- **PROBLEM DESCRIPTION**: The count of lines with the string "interval" in the material is all that should be returned.

- **MATERIAL FOR THIS EXERCISE**:
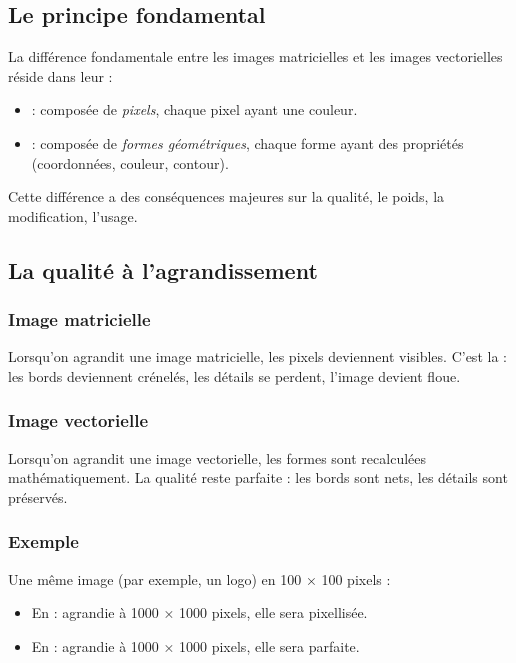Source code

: \subsection{Le principe fondamental}

La différence fondamentale entre les images matricielles et les images vectorielles réside dans leur  :

\begin{itemize}
    \item {} : composée de \emph{pixels}, chaque pixel ayant une couleur.
    \item {} : composée de \emph{formes géométriques}, chaque forme ayant des propriétés (coordonnées, couleur, contour).
\end{itemize}

Cette différence a des conséquences majeures sur la qualité, le poids, la modification, l'usage.

\subsection{La qualité à l'agrandissement}

\subsubsection{Image matricielle}

Lorsqu'on agrandit une image matricielle, les pixels deviennent visibles. C'est la  : les bords deviennent crénelés, les détails se perdent, l'image devient floue.

\subsubsection{Image vectorielle}

Lorsqu'on agrandit une image vectorielle, les formes sont recalculées mathématiquement. La qualité reste parfaite : les bords sont nets, les détails sont préservés.

\subsubsection{Exemple}

Une même image (par exemple, un logo) en 100 × 100 pixels :

\begin{itemize}
    \item En  : agrandie à 1000 × 1000 pixels, elle sera pixellisée.
    \item En  : agrandie à 1000 × 1000 pixels, elle sera parfaite.
\end{itemize}

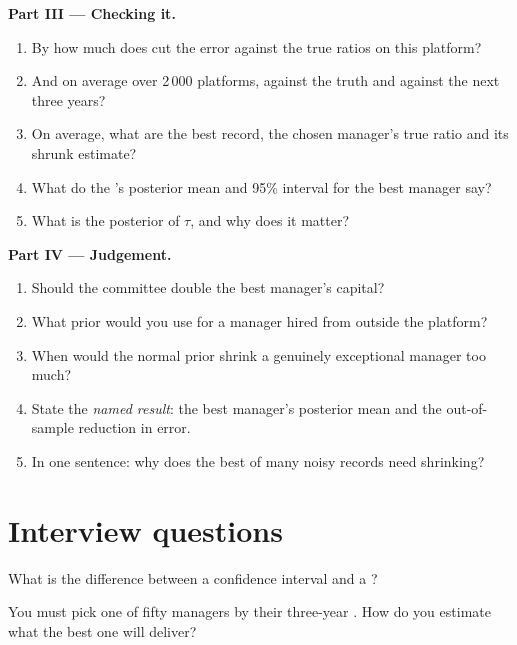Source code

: \begin{problem}
\medskip\noindent\textbf{Part III --- Checking it.}
\begin{enumerate}[resume]
\item By how much does  cut the error against the true ratios on this platform?
\item And on average over 2\,000 platforms, against the truth and against the next three years?
\item On average, what are the best record, the chosen manager's true ratio and its shrunk estimate?
\item What do the 's posterior mean and 95\% interval for the best manager say?
\item What is the posterior of $\tau$, and why does it matter?
\end{enumerate}

\medskip\noindent\textbf{Part IV --- Judgement.}
\begin{enumerate}[resume]
\item Should the committee double the best manager's capital?
\item What prior would you use for a manager hired from outside the platform?
\item When would the normal prior shrink a genuinely exceptional manager too much?
\item State the \emph{named result}: the best manager's posterior mean and the out-of-sample reduction in error.
\item In one sentence: why does the best of many noisy records need shrinking?
\end{enumerate}
\end{problem}

\section{Interview questions}

\begin{interviewq}\label{iq:qm:bayesian-methods:1}
What is the difference between a confidence interval and a ?
\end{interviewq}

\begin{interviewq}\label{iq:qm:bayesian-methods:2}
You must pick one of fifty managers by their three-year . How do you estimate what the best one will deliver?
\end{interviewq}

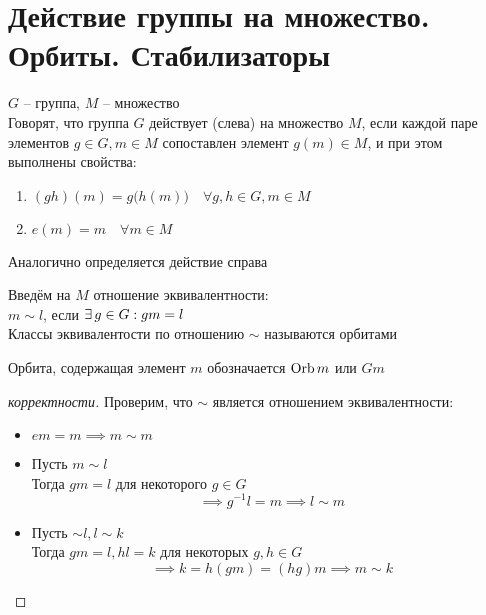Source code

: \section{Действие группы на множество. Орбиты. Стабилизаторы}

\begin{definition}
	$ G $ -- группа, $ M $ -- множество \\
	Говорят, что группа $ G $ действует (слева) на множество $ M $, если каждой паре элементов $ g \in G, m \in M $ сопоставлен элемент $ g(m) \in M $, и при этом выполнены свойства:
	\begin{enumerate}
		\item $ (gh)(m) = g \big( h(m) \big) \quad \forall g, h \in G, m \in M $
		\item $ e(m) = m \quad \forall m \in M $
	\end{enumerate}
\end{definition}

\begin{note}
	Аналогично определяется действие справа
\end{note}

\begin{definition}
	Введём на $ M $ отношение эквивалентности: \\
	$ m \sim l $, если $ \exists\, g \in G : gm = l $ \\
	Классы эквивалентости по отношению $ \sim $ называются орбитами
\end{definition}

\begin{notation}
	Орбита, содержащая элемент $ m $ обозначается $ \operatorname{Orb} m $ или $ Gm $
\end{notation}

\begin{proof}[корректности]
	Проверим, что $ \sim $ является отношением эквивалентности:
	\begin{itemize}
		\item $ em = m \implies m \sim m $
		\item Пусть $ m \sim l $ \\
		Тогда $ gm = l $ для некоторого $ g \in G $
		$$ \implies g^{-1}l = m \implies l \sim m $$
		\item Пусть $ \sim l, l \sim k $ \\
		Тогда $ gm = l, hl = k $ для некоторых $ g, h \in G $
		$$ \implies k = h(gm) = (hg)m \implies m \sim k $$
	\end{itemize}
\end{proof}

- **FINAL ANSWER**: 2